Record extracts:
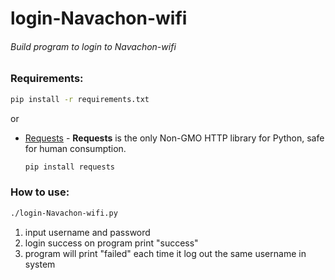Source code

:# login-Navachon-wifi

###### Build program to login to Navachon-wifi

### Requirements:
```bash
pip install -r requirements.txt
```
or
- [Requests](https://pypi.org/project/requests/) - __Requests__ is the only Non-GMO HTTP library for Python, safe for human consumption.
  ```bash
  pip install requests
  ```

### How to use:
```bash
./login-Navachon-wifi.py
```
1. input username and password
2. login success on program print "success"
3. program will print "failed" each time it log out the same username in system
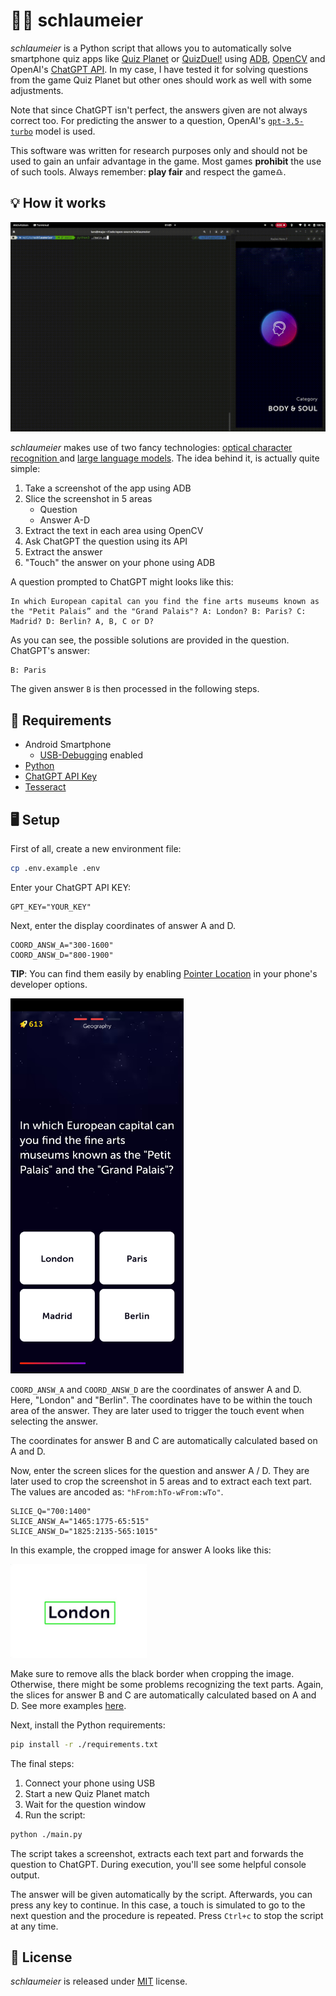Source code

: # 🧙‍♂️ schlaumeier

_schlaumeier_ is a Python script that allows you to automatically solve smartphone quiz apps like [Quiz Planet](https://play.google.com/store/apps/details?id=com.lotum.quizplanet&hl=en&gl=US) or [QuizDuel!](https://play.google.com/store/apps/details?id=se.maginteractive.quizduel2&hl=en&gl=US) using [ADB](https://developer.android.com/studio/command-line/adb), [OpenCV](https://opencv.org/) and OpenAI's [ChatGPT API](https://openai.com/blog/gpt-3-apps). In my case, I have tested it for solving questions from the game Quiz Planet but other ones should work as well with some adjustments.

Note that since ChatGPT isn't perfect, the answers given are not always correct too. For predicting the answer to a question, OpenAI's [`gpt-3.5-turbo`](https://platform.openai.com/docs/models/gpt-3-5) model is used.

This software was written for research purposes only and should not be used to gain an unfair advantage in the game. Most games **prohibit** the use of such tools. Always remember: **play fair** and respect the game♎.

## 💡 How it works

![Demo](./demo.gif)

_schlaumeier_ makes use of two fancy technologies: [optical character recognition
](https://en.wikipedia.org/wiki/Optical_character_recognition) and [large language models](https://blogs.nvidia.com/blog/2023/01/26/what-are-large-language-models-used-for/#:~:text=A%20large%20language%20model%2C%20or,successful%20applications%20of%20transformer%20models.). The idea behind it, is actually quite simple:

1. Take a screenshot of the app using ADB
2. Slice the screenshot in 5 areas
   - Question
   - Answer A-D
3. Extract the text in each area using OpenCV
4. Ask ChatGPT the question using its API
5. Extract the answer
6. "Touch" the answer on your phone using ADB

A question prompted to ChatGPT might looks like this:

```
In which European capital can you find the fine arts museums known as the "Petit Palais” and the "Grand Palais"? A: London? B: Paris? C: Madrid? D: Berlin? A, B, C or D?
```

As you can see, the possible solutions are provided in the question. ChatGPT's answer:

```
B: Paris
```

The given answer `B` is then processed in the following steps.

## 📝 Requirements

- Android Smartphone
  - [USB-Debugging](https://developer.android.com/studio/debug/dev-options#Enable-debugging) enabled
- [Python](https://www.python.org/)
- [ChatGPT API Key](https://devopsforu.com/how-to-connect-to-chat-gpt-api/)
- [Tesseract](https://github.com/tesseract-ocr/tesseract)

## 🖥️ Setup

First of all, create a new environment file:

```bash
cp .env.example .env
```

Enter your ChatGPT API KEY:

```
GPT_KEY="YOUR_KEY"
```

Next, enter the display coordinates of answer A and D.

```
COORD_ANSW_A="300-1600"
COORD_ANSW_D="800-1900"
```

**TIP**: You can find them easily by enabling [Pointer Location](https://developer.android.com/studio/debug/dev-options#input) in your phone's developer options.

<img src="./examples/screen.jpg" height="600">

`COORD_ANSW_A` and `COORD_ANSW_D` are the coordinates of answer A and D. Here, "London" and "Berlin". The coordinates have to be within the touch area of the answer. They are later used to trigger the touch event when selecting the answer.

The coordinates for answer B and C are automatically calculated based on A and D.

Now, enter the screen slices for the question and answer A / D. They are later used to crop the screenshot in 5 areas and to extract each text part. The values are ancoded as: `"hFrom:hTo-wFrom:wTo"`.

```
SLICE_Q="700:1400"
SLICE_ANSW_A="1465:1775-65:515"
SLICE_ANSW_D="1825:2135-565:1015"
```

In this example, the cropped image for answer A looks like this:

<img src="./examples/answ_A.jpg" height="150">

Make sure to remove alls the black border when cropping the image. Otherwise, there might be some problems recognizing the text parts. Again, the slices for answer B and C are automatically calculated based on A and D. See more examples [here](https://github.com/larswaechter/quizmaster/tree/main/examples).

Next, install the Python requirements:

```bash
pip install -r ./requirements.txt
```

The final steps:

1. Connect your phone using USB
2. Start a new Quiz Planet match
3. Wait for the question window
4. Run the script:

```bash
python ./main.py
```

The script takes a screenshot, extracts each text part and forwards the question to ChatGPT. During execution, you'll see some helpful console output.

The answer will be given automatically by the script. Afterwards, you can press any key to continue. In this case, a touch is simulated to go to the next question and the procedure is repeated. Press `Ctrl+c` to stop the script at any time.

## 🔑 License

_schlaumeier_ is released under [MIT](https://github.com/larswaechter/schlaumeier/blob/main/LICENSE) license.
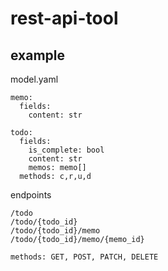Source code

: # rest-api-tool

## example

model.yaml
```
memo:
  fields:
    content: str

todo:
  fields:
    is_complete: bool
    content: str
    memos: memo[]
  methods: c,r,u,d
  ```
  
  
  endpoints
  ```
  /todo
  /todo/{todo_id}
  /todo/{todo_id}/memo
  /todo/{todo_id}/memo/{memo_id}
  
  methods: GET, POST, PATCH, DELETE
  ```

Problem:
Write out the data above in full and exactly, but without the pictures.

Task solution:
Source code

:# login-Navachon-wifi

###### Build program to login to Navachon-wifi

### Requirements:
```bash
pip install -r requirements.txt
```
or
- [Requests](https://pypi.org/project/requests/) - __Requests__ is the only Non-GMO HTTP library for Python, safe for human consumption.
  ```bash
  pip install requests
  ```

### How to use:
```bash
./login-Navachon-wifi.py
```
1. input username and password
2. login success on program print "success"
3. program will print "failed" each time it log out the same username in system
Source code

: # 🧙‍♂️ schlaumeier

_schlaumeier_ is a Python script that allows you to automatically solve smartphone quiz apps like [Quiz Planet](https://play.google.com/store/apps/details?id=com.lotum.quizplanet&hl=en&gl=US) or [QuizDuel!](https://play.google.com/store/apps/details?id=se.maginteractive.quizduel2&hl=en&gl=US) using [ADB](https://developer.android.com/studio/command-line/adb), [OpenCV](https://opencv.org/) and OpenAI's [ChatGPT API](https://openai.com/blog/gpt-3-apps). In my case, I have tested it for solving questions from the game Quiz Planet but other ones should work as well with some adjustments.

Note that since ChatGPT isn't perfect, the answers given are not always correct too. For predicting the answer to a question, OpenAI's [`gpt-3.5-turbo`](https://platform.openai.com/docs/models/gpt-3-5) model is used.

This software was written for research purposes only and should not be used to gain an unfair advantage in the game. Most games **prohibit** the use of such tools. Always remember: **play fair** and respect the game♎.

## 💡 How it works

![Demo](./demo.gif)

_schlaumeier_ makes use of two fancy technologies: [optical character recognition
](https://en.wikipedia.org/wiki/Optical_character_recognition) and [large language models](https://blogs.nvidia.com/blog/2023/01/26/what-are-large-language-models-used-for/#:~:text=A%20large%20language%20model%2C%20or,successful%20applications%20of%20transformer%20models.). The idea behind it, is actually quite simple:

1. Take a screenshot of the app using ADB
2. Slice the screenshot in 5 areas
   - Question
   - Answer A-D
3. Extract the text in each area using OpenCV
4. Ask ChatGPT the question using its API
5. Extract the answer
6. "Touch" the answer on your phone using ADB

A question prompted to ChatGPT might looks like this:

```
In which European capital can you find the fine arts museums known as the "Petit Palais” and the "Grand Palais"? A: London? B: Paris? C: Madrid? D: Berlin? A, B, C or D?
```

As you can see, the possible solutions are provided in the question. ChatGPT's answer:

```
B: Paris
```

The given answer `B` is then processed in the following steps.

## 📝 Requirements

- Android Smartphone
  - [USB-Debugging](https://developer.android.com/studio/debug/dev-options#Enable-debugging) enabled
- [Python](https://www.python.org/)
- [ChatGPT API Key](https://devopsforu.com/how-to-connect-to-chat-gpt-api/)
- [Tesseract](https://github.com/tesseract-ocr/tesseract)

## 🖥️ Setup

First of all, create a new environment file:

```bash
cp .env.example .env
```

Enter your ChatGPT API KEY:

```
GPT_KEY="YOUR_KEY"
```

Next, enter the display coordinates of answer A and D.

```
COORD_ANSW_A="300-1600"
COORD_ANSW_D="800-1900"
```

**TIP**: You can find them easily by enabling [Pointer Location](https://developer.android.com/studio/debug/dev-options#input) in your phone's developer options.

<img src="./examples/screen.jpg" height="600">

`COORD_ANSW_A` and `COORD_ANSW_D` are the coordinates of answer A and D. Here, "London" and "Berlin". The coordinates have to be within the touch area of the answer. They are later used to trigger the touch event when selecting the answer.

The coordinates for answer B and C are automatically calculated based on A and D.

Now, enter the screen slices for the question and answer A / D. They are later used to crop the screenshot in 5 areas and to extract each text part. The values are ancoded as: `"hFrom:hTo-wFrom:wTo"`.

```
SLICE_Q="700:1400"
SLICE_ANSW_A="1465:1775-65:515"
SLICE_ANSW_D="1825:2135-565:1015"
```

In this example, the cropped image for answer A looks like this:

<img src="./examples/answ_A.jpg" height="150">

Make sure to remove alls the black border when cropping the image. Otherwise, there might be some problems recognizing the text parts. Again, the slices for answer B and C are automatically calculated based on A and D. See more examples [here](https://github.com/larswaechter/quizmaster/tree/main/examples).

Next, install the Python requirements:

```bash
pip install -r ./requirements.txt
```

The final steps:

1. Connect your phone using USB
2. Start a new Quiz Planet match
3. Wait for the question window
4. Run the script:

```bash
python ./main.py
```

The script takes a screenshot, extracts each text part and forwards the question to ChatGPT. During execution, you'll see some helpful console output.

The answer will be given automatically by the script. Afterwards, you can press any key to continue. In this case, a touch is simulated to go to the next question and the procedure is repeated. Press `Ctrl+c` to stop the script at any time.

## 🔑 License

_schlaumeier_ is released under [MIT](https://github.com/larswaechter/schlaumeier/blob/main/LICENSE) license.
Source code

: # rest-api-tool

## example

model.yaml
```
memo:
  fields:
    content: str

todo:
  fields:
    is_complete: bool
    content: str
    memos: memo[]
  methods: c,r,u,d
  ```
  
  
  endpoints
  ```
  /todo
  /todo/{todo_id}
  /todo/{todo_id}/memo
  /todo/{todo_id}/memo/{memo_id}
  
  methods: GET, POST, PATCH, DELETE
  ```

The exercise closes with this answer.